*** Provided records ***

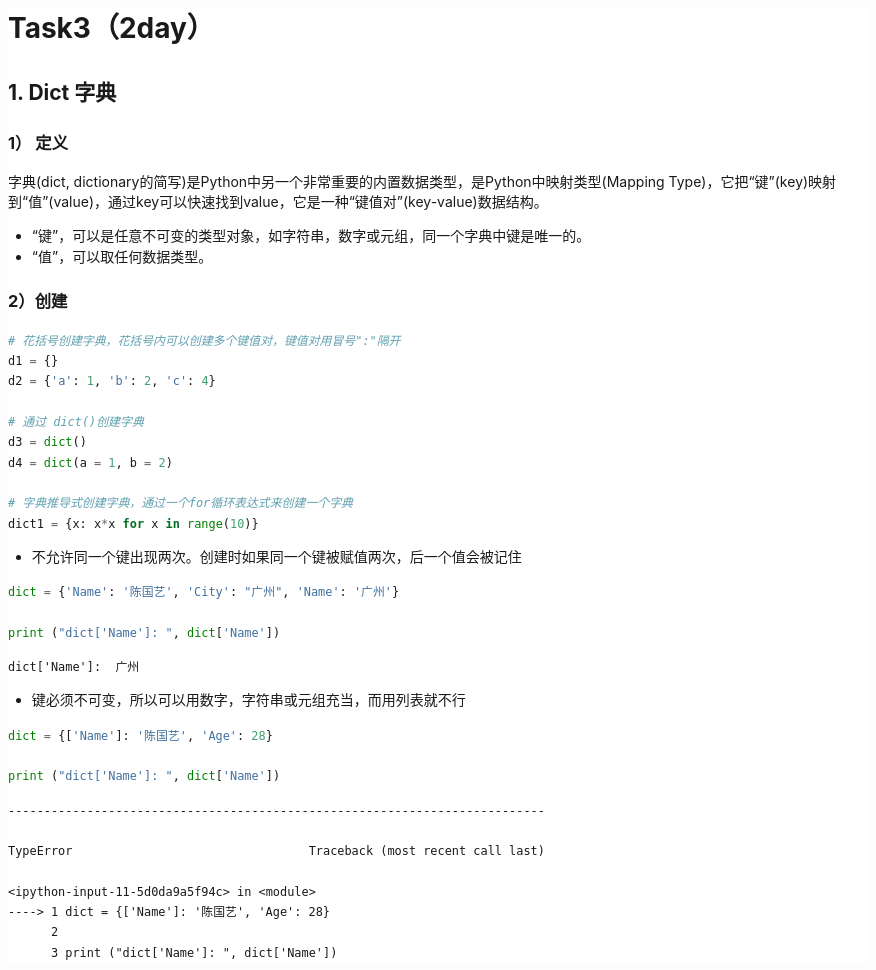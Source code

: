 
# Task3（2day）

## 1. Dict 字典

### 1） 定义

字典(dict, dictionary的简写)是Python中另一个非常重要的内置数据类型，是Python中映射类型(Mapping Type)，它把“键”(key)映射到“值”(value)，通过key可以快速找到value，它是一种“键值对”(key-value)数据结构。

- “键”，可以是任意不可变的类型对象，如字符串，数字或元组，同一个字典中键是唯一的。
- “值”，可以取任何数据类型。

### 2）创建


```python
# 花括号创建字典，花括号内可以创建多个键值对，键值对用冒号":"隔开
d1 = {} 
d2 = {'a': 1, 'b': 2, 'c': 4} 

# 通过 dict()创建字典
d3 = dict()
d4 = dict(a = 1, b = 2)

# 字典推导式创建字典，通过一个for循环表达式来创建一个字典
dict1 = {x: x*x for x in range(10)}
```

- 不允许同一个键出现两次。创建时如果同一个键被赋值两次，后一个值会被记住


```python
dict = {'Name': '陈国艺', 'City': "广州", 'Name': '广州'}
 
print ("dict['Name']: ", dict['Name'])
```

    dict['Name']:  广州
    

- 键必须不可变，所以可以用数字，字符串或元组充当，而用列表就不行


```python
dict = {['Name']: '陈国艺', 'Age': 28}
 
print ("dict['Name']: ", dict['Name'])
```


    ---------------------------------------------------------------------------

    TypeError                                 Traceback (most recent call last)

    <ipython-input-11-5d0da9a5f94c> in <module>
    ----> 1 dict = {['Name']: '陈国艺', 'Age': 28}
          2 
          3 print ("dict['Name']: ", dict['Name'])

*** End of Provided records ***

→ **Task**:
The response must consist of the entries above exactly as they stand, minus any pictures.

→ **Result of this task**:
Source code

: 
# Task3（2day）

## 1. Dict 字典

### 1） 定义

字典(dict, dictionary的简写)是Python中另一个非常重要的内置数据类型，是Python中映射类型(Mapping Type)，它把“键”(key)映射到“值”(value)，通过key可以快速找到value，它是一种“键值对”(key-value)数据结构。

- “键”，可以是任意不可变的类型对象，如字符串，数字或元组，同一个字典中键是唯一的。
- “值”，可以取任何数据类型。

### 2）创建


```python
# 花括号创建字典，花括号内可以创建多个键值对，键值对用冒号":"隔开
d1 = {} 
d2 = {'a': 1, 'b': 2, 'c': 4} 

# 通过 dict()创建字典
d3 = dict()
d4 = dict(a = 1, b = 2)

# 字典推导式创建字典，通过一个for循环表达式来创建一个字典
dict1 = {x: x*x for x in range(10)}
```

- 不允许同一个键出现两次。创建时如果同一个键被赋值两次，后一个值会被记住


```python
dict = {'Name': '陈国艺', 'City': "广州", 'Name': '广州'}
 
print ("dict['Name']: ", dict['Name'])
```

    dict['Name']:  广州
    

- 键必须不可变，所以可以用数字，字符串或元组充当，而用列表就不行


```python
dict = {['Name']: '陈国艺', 'Age': 28}
 
print ("dict['Name']: ", dict['Name'])
```


    ---------------------------------------------------------------------------

    TypeError                                 Traceback (most recent call last)

    <ipython-input-11-5d0da9a5f94c> in <module>
    ----> 1 dict = {['Name']: '陈国艺', 'Age': 28}
          2 
          3 print ("dict['Name']: ", dict['Name'])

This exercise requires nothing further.